Jonathan Wild depos'd, that he being with them at Justice Blackabee's, found one of the Prisoners and John Dier to be Acquaintance, in that they had both Pumps on their Feet of the Same Make. Whereupon he ask'd them, if they did not make them at such a House; that he had known Williams Duce of a Boy, and that Duce's Mother came to him, and desir'd her Son might be made an Evidence, saying, he could make the greatest Discovery. That when he was with Duce in Newgate, he desir'd to be made an Evidence, and was going to confess to him Facts that had been committed, but John Dier having been before made an Evidence, he would not let him discover any thing to him, least he should be obliged to be an Evidence against him in Court. William Duce deny'd the Fact, and that ever he had committed any Robbery in his Life, or ever had any Concerns with the Evidence John Dier, or Acquaintance, any more than that he lodg'd at his Sister's House.

William Duce and James Butler, of the Parish of St. Pancrass , were indicted for assaulting John Monk on the High Way, and taking from him 12 s. in Mony , the 3d of May last. To this Indictment: James Butler pleaded guilty . John Monk depos'd, That he being a Coachman , was driving his Coach, having been at Hampstead, about half an Hour past Nine a Clock in the Evening; at a little Bridge between Tottenham-Court and the Turn-Pike, he saw three Men coming towards him. The first ask'd him if he was hir'd, and if he was going to London. He having answer'd them, one of them look'd into the Coach, and finding no Body there, another of them took hold of his Horses Bridle, and bid him stand and deliver his Money. To which he replied, that was enough to hang a Man; that the Person that held the Horse Bridle was John Dier the Evidence; that then he gave them half a Crown, but that not satisfying them, 2 others jump'd up to him into the Coach Box, and took his Money out of his Pocket, which was 9 s. and 6 d. more; upon which he told them, it was very hard to take away his Money from him that was a poor Man, who had been working for it all Day. That while they were taking away his Money, they order'd him not to look at them, so that he could only swear positively to John Dier. That they told him it should be Money in his Way, and took the Number of his Coach, which was 324. That having done, they bid him drive on, and they made toward Hampstead Road.

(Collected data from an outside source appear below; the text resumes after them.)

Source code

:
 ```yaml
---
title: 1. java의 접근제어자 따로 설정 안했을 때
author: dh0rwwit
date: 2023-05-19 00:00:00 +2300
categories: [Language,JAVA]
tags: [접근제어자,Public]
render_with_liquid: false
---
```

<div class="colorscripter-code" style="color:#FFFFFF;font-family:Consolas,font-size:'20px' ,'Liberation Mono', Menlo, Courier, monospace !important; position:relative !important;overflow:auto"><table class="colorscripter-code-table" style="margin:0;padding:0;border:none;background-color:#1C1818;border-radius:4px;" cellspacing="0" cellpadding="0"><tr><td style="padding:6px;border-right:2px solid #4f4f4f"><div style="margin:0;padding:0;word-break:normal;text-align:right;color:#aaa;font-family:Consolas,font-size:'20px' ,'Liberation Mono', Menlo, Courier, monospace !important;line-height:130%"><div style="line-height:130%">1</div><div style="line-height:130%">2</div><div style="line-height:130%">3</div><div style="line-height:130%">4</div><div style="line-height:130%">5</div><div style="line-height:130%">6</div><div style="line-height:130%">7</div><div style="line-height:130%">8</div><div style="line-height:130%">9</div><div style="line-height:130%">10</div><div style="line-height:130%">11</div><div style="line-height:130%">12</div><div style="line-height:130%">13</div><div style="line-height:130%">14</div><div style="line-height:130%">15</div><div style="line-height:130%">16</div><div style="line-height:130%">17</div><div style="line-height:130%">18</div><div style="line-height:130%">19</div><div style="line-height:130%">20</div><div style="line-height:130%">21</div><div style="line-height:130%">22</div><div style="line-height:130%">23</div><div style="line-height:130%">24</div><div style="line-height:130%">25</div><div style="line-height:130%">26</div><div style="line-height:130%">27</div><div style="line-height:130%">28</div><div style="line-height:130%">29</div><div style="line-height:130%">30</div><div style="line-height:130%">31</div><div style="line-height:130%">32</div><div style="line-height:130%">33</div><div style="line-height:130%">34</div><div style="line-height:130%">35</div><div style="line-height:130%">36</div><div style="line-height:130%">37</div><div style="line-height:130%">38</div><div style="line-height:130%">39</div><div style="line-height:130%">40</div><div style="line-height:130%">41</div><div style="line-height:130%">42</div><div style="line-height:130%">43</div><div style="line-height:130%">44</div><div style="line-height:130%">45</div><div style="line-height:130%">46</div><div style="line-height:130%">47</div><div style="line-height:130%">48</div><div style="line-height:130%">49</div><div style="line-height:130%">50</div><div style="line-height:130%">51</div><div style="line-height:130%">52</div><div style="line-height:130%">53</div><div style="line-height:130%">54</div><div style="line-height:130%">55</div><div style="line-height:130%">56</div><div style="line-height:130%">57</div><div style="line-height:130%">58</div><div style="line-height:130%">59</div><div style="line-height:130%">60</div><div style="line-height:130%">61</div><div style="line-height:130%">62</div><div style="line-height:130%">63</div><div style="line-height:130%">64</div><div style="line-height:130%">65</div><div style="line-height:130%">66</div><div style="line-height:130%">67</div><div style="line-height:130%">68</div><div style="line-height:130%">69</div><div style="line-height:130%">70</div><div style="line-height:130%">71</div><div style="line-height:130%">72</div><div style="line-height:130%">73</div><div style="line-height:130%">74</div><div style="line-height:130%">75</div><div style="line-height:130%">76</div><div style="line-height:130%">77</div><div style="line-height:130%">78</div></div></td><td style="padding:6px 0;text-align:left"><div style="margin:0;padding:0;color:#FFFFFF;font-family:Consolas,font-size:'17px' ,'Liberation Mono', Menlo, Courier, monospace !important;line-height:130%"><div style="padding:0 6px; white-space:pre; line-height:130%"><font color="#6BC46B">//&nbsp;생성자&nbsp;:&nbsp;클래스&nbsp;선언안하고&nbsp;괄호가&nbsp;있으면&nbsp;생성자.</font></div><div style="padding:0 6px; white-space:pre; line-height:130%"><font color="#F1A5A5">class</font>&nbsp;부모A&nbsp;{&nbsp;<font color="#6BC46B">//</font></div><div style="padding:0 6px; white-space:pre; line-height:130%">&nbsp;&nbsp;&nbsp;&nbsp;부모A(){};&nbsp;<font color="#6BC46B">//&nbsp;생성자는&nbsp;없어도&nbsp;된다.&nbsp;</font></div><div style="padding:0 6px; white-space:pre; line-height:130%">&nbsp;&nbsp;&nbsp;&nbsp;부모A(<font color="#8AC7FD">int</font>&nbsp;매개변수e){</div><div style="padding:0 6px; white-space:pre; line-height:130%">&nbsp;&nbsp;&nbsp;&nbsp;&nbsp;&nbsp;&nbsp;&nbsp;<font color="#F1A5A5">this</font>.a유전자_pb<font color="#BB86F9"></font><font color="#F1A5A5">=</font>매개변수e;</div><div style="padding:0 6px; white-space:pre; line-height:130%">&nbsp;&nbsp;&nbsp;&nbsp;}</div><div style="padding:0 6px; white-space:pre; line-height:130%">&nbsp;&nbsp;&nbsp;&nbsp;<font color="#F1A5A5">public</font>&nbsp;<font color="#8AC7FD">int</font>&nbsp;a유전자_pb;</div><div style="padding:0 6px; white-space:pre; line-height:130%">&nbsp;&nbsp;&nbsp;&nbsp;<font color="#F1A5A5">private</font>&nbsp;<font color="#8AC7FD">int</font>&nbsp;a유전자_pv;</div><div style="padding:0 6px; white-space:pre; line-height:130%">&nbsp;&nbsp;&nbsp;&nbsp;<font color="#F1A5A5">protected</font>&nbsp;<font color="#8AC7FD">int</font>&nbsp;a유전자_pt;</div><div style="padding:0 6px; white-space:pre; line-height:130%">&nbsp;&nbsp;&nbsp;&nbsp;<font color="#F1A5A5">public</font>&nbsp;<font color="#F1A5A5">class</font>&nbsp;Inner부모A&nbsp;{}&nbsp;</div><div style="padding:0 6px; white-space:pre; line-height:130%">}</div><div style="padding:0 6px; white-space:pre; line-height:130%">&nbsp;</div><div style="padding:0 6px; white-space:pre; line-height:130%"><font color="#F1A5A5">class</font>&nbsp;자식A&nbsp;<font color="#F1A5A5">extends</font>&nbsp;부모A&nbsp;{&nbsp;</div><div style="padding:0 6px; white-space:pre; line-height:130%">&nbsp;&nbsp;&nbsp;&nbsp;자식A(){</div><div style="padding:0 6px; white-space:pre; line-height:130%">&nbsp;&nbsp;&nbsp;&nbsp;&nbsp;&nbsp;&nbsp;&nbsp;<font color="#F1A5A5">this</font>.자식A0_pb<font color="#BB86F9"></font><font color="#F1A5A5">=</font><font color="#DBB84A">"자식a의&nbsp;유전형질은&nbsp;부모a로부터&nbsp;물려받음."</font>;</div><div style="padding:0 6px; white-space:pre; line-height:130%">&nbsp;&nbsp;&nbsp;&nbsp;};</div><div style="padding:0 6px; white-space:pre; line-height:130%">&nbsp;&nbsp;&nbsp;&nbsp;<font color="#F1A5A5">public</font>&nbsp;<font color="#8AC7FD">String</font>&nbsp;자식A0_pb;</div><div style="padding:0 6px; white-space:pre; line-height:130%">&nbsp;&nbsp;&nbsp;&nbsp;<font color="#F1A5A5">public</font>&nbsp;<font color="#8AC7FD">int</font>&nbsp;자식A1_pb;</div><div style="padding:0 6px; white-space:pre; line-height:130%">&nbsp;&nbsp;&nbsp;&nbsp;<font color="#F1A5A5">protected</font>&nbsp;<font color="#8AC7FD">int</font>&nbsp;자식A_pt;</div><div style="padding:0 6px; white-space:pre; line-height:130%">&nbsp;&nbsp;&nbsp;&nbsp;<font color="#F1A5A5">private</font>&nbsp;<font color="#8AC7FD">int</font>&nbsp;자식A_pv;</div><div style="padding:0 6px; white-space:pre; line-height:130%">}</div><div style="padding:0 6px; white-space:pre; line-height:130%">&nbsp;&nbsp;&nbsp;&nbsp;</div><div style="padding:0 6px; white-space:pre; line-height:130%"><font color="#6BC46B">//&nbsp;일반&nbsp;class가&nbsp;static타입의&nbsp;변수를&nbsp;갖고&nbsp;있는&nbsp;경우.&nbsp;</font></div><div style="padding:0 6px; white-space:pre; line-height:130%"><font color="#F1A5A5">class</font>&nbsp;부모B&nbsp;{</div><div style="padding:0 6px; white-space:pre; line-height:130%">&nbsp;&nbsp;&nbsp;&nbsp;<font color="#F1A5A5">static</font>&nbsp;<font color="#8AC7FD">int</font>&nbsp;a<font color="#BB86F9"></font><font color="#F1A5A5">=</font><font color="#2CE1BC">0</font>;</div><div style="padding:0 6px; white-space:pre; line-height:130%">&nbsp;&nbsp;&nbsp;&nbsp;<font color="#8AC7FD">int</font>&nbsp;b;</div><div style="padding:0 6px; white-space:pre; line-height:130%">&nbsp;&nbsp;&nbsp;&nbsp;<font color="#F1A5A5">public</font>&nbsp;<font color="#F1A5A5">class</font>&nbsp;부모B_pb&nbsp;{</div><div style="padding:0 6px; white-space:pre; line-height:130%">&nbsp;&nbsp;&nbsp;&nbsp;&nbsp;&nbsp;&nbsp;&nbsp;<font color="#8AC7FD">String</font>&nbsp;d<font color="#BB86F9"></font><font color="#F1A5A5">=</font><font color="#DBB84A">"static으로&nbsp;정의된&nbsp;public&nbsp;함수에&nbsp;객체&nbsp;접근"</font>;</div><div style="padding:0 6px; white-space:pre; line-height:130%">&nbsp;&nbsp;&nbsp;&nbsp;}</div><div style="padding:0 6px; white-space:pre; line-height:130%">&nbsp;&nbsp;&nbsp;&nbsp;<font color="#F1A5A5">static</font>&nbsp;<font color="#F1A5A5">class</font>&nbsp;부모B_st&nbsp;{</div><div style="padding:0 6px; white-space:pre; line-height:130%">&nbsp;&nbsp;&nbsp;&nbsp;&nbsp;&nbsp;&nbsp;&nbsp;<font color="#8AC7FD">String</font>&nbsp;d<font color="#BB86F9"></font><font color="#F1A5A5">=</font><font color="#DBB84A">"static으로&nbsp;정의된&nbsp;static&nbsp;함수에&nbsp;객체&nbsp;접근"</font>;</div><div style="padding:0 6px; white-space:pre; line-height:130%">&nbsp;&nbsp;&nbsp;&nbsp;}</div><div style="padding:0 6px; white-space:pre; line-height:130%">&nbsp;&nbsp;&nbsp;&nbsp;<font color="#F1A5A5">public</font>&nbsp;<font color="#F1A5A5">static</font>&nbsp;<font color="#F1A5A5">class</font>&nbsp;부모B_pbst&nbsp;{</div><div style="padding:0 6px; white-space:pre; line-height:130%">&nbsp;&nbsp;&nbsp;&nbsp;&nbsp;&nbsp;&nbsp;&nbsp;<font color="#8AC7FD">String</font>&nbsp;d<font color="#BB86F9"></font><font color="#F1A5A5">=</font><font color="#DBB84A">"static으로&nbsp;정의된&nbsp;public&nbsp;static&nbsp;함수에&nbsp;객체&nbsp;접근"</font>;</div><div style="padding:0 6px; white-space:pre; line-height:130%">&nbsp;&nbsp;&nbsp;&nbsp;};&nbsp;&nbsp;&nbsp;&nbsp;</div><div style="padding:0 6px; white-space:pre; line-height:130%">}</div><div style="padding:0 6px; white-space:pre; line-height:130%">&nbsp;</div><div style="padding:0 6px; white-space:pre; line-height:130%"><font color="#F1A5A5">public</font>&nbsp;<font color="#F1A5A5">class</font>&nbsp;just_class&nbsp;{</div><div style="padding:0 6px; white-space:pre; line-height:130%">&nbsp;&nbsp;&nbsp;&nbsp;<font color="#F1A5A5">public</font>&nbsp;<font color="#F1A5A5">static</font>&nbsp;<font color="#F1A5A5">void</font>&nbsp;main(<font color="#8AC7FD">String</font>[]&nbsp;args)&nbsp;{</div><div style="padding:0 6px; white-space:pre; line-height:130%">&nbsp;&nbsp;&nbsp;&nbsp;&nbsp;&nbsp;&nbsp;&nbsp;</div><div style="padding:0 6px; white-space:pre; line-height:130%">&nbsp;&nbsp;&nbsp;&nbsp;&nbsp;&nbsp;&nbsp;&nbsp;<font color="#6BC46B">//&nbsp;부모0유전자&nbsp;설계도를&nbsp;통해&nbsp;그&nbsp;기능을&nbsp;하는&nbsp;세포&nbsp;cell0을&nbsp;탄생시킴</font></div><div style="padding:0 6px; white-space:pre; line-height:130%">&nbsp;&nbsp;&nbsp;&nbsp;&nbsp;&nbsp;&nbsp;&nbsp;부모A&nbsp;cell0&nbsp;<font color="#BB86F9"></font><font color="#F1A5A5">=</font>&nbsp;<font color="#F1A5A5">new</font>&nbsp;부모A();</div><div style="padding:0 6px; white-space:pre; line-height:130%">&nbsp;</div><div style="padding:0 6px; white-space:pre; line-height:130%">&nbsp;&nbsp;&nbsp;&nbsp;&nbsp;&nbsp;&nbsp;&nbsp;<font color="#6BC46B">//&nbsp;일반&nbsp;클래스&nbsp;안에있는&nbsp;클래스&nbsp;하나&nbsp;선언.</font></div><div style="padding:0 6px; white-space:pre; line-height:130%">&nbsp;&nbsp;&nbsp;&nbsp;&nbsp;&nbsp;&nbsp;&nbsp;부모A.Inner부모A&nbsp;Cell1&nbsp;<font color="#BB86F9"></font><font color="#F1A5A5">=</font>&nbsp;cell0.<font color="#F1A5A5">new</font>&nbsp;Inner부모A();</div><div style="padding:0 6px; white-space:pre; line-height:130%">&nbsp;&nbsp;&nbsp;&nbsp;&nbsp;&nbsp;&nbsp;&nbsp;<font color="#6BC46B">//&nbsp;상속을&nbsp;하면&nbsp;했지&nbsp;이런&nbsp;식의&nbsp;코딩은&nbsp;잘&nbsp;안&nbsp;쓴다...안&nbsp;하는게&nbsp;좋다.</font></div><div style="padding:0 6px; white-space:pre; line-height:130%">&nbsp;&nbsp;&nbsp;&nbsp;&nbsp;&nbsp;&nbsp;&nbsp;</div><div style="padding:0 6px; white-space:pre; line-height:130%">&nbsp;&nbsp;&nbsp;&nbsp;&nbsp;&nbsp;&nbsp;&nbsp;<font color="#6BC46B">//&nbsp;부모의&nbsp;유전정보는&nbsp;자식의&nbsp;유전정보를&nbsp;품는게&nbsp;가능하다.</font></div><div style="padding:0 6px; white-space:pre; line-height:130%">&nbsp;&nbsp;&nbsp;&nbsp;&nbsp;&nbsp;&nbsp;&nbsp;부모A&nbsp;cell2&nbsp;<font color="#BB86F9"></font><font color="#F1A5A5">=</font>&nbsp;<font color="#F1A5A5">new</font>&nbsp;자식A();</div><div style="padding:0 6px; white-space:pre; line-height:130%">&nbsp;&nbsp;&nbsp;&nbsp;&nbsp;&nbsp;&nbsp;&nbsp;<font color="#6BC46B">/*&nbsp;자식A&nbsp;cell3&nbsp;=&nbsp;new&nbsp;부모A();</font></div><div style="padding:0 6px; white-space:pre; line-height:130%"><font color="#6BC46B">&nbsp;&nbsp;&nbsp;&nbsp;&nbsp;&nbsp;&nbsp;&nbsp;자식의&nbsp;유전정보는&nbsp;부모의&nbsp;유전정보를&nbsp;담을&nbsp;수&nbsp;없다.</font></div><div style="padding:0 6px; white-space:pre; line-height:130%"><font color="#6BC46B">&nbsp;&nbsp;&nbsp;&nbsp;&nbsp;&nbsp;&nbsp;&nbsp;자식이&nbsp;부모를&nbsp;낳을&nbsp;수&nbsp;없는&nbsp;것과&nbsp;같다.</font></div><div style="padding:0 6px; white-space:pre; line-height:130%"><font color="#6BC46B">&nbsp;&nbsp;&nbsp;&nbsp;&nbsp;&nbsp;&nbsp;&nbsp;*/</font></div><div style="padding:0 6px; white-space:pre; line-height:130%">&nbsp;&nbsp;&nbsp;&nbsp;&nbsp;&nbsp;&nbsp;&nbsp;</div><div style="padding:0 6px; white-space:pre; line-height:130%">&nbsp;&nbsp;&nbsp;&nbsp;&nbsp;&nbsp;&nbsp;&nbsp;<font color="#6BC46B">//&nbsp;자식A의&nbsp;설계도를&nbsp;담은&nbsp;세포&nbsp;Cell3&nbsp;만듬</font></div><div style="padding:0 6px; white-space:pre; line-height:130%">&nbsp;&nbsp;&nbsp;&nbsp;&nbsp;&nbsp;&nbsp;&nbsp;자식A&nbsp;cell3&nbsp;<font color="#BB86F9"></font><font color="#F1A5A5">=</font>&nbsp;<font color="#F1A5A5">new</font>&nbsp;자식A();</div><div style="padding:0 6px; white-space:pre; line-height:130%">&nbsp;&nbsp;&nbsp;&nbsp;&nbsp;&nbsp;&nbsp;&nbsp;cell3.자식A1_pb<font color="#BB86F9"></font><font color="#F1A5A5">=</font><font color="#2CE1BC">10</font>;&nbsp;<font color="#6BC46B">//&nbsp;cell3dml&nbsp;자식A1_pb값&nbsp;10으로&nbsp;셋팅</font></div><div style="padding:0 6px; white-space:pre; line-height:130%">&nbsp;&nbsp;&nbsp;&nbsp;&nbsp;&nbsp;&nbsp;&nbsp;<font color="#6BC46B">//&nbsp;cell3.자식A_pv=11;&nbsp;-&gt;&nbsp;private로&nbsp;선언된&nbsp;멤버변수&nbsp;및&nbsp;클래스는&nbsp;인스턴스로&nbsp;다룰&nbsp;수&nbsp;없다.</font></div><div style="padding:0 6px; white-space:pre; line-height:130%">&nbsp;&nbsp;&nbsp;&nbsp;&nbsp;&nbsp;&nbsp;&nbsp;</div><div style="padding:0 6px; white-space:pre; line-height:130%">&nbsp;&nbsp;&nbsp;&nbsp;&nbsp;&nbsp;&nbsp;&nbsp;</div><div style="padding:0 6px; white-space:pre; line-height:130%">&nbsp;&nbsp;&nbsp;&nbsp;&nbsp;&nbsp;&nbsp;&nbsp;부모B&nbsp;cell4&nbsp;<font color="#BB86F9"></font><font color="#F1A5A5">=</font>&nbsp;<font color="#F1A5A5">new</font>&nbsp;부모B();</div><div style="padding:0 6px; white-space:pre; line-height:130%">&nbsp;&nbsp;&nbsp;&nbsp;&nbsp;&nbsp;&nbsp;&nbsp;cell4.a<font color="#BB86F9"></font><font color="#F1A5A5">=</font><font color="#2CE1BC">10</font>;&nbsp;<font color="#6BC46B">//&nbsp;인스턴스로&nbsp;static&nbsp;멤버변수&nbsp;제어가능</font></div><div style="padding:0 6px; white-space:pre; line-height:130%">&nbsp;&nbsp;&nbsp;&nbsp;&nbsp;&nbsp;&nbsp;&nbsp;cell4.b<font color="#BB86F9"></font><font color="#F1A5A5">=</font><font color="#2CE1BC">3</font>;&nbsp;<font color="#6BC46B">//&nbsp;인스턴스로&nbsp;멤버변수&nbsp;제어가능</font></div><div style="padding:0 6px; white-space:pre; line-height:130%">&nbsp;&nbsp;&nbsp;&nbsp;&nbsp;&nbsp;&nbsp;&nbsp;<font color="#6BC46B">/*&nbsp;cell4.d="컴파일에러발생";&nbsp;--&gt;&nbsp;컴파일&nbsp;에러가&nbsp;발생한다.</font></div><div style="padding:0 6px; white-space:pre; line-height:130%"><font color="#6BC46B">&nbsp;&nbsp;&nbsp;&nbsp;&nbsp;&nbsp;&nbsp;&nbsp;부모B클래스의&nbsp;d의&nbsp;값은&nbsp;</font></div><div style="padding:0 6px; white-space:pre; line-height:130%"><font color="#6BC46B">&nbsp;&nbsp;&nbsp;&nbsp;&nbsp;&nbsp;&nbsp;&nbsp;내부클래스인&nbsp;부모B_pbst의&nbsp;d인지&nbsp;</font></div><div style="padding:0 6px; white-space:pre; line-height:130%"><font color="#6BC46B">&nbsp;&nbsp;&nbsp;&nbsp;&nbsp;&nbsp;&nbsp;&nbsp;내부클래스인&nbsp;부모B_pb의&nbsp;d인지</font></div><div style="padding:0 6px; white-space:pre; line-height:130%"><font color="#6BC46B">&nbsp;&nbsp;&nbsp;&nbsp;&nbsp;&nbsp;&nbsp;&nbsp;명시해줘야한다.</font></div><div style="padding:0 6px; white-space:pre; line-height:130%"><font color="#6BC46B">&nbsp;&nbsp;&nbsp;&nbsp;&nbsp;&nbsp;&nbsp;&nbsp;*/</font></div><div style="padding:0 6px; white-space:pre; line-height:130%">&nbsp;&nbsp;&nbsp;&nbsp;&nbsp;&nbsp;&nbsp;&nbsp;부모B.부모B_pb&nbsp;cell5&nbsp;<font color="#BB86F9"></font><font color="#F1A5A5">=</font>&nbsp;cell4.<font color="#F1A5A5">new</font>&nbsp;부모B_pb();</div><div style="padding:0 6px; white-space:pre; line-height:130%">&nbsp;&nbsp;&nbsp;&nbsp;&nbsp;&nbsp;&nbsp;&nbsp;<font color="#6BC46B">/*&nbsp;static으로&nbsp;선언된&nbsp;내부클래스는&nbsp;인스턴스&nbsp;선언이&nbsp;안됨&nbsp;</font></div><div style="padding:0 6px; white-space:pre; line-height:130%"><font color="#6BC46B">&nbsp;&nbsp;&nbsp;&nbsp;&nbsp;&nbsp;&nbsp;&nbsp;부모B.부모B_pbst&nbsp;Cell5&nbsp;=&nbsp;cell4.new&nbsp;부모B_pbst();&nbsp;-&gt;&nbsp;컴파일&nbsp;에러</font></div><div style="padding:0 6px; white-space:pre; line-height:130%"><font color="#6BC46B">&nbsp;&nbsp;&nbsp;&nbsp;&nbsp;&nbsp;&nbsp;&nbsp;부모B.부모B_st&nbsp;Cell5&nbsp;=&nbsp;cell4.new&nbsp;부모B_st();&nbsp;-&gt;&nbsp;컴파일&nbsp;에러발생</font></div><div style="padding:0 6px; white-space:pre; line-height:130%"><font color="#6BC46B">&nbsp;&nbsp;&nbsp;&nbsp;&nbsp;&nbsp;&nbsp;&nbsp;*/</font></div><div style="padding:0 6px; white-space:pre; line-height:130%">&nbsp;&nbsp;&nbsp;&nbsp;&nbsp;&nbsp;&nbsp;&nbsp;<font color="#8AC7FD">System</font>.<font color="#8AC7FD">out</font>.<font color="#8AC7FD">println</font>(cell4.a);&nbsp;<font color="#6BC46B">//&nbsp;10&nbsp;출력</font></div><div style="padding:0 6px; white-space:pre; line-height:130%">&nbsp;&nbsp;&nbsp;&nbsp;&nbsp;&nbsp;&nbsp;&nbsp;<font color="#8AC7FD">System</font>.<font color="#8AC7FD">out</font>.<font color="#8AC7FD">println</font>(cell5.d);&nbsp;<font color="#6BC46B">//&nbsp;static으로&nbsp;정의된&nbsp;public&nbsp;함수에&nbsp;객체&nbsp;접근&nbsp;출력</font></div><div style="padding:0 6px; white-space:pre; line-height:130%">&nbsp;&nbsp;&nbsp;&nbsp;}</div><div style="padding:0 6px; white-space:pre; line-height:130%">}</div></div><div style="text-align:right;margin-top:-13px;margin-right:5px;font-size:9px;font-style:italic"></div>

This was all confirm'd by the Evidence of John Dier, who added, that the half Crown was receiv'd of the Coachman by William Duce, and that Duce's Sister pawn'd a Bed to raise the Money that bought Pistols for them, to go a robbing with.

The Prisoner Duce in his Defence, deny'd the Fact, was very noisy, and rav'd against Jonathan Wild , and John Dier, Saying, that he had been an Evidence before; and that no Man was by the Law of England to be admitted to be an Evidence twice. To prove the first Assertion, he had got a Sessions Paper in his Hand, to which Jonathan Wild reply'd, in that Case he was a voluntary

Evidence, and was not charg'd with any Crime; and as to the second Affection, the Court requir'd him to produce the Statute for it, telling him, they knew not any such Statute; he reflected on the Justice of the Court, urging that Mr. Holmes's Evidence, and John Taylor 's Evidence did not agree, as to the Person who first stopp'd him, but this did not avail him, the Court not finding any Inconsistency in their Evidence. He in his own Justification requir'd the Court to ask his Accomplice James Butler, whether he, this Prisoner, William Duce, was in either of the Roberies for which they were indicted; who reply'd, that tho' he own'd he himself was guilty of both the Facts, and threw himself upon the Mercy of the Court, yet William Duce was not concern'd in either; altho' he had in his Confession before the Justice (which Confession was read in Court) confess'd that Duce was an Actor in them. By which he show'd more Friendship for Duce, that Prudence for himself. Nor was this Denial of any Service to Duce. Whether Duce was drunk, or it was his natural Temper, or both together, I shall not determine, but in his violent raving the proceeded so far as to demand a Question to be ask'd of John Dier, and Mr. Holmes, which conduc'd not a little to prove his being a Party concern'd in the robbing Mr. Holmes. The Question was, who it was that kiss'd Mr. Holmess Hand? To which they both reply'd, that it was John Dier the Evidence, who at parting with Mr. Holmes after he had been robb'd, did either do it, or made an offer so to do. This being a private Circumstance of the Robbery, that had been omitted, and not mentioned by either Holmes or Dier in Court, it carried in it a very strong Presumption, that he that was privy to that, was also privy to the Robbery. The Jury found them both guilty of both Indictments . Death .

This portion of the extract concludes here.